O tato, portanto, é o principal ponto de apoio para comunicação da pessoa surdocega. A alfabetização em Braille para esse grupo torna-se fundamental para a formação educacional o posterior capacitação em tecnologia. Isso porque a Linha Braille apresenta pinos que abaixam e levantam para a leitura do Braille e teclado de digitação adaptado a esse sistema.

Esta tecnologia assistiva é o recurso que permite a pessoa com surdocegueira fazer uso de celulares e computadores com independência. A leitura dos conteúdos de sites e aplicativos ocorre via leitores de tela instalados, como o Jaws ou o NVDA. Ou nativos como o Talk Back (sistema Android) e o Voice Over (sistema IOS) em celulares. E a transcrição para texto em Braille acontece através da Linha Braille. Com 21 teclas, o aparelho permite o controle autônomo das funções.

Assim, quando as plataformas oferecem apenas opções visuais ou auditivas de verificação de segurança (chamadas “captchas”), levanta-se uma barreira de acessibilidade para esse grupo. Vale destacar que para as 40 mil pessoas estimadas no Brasil com surdocegueira a utilização da linha Braille ainda é uma realidade desafiadora, devido aos custos de aquisição.

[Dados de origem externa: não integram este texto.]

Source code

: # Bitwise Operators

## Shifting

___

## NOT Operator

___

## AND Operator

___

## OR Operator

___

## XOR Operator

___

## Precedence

Técnicas de Comunicação: acesso ao significado

Elaine Gomes Vilela, contribui para educar sobre o tema na tese de doutorado “A Comunicação háptica social e suas vias de construção: narrativas e experiências de guias-intérpretes e pessoas com surdocegueira em processos formativos”. O termo “háptico” refere-se à sensação do toque, que vem pelo tato.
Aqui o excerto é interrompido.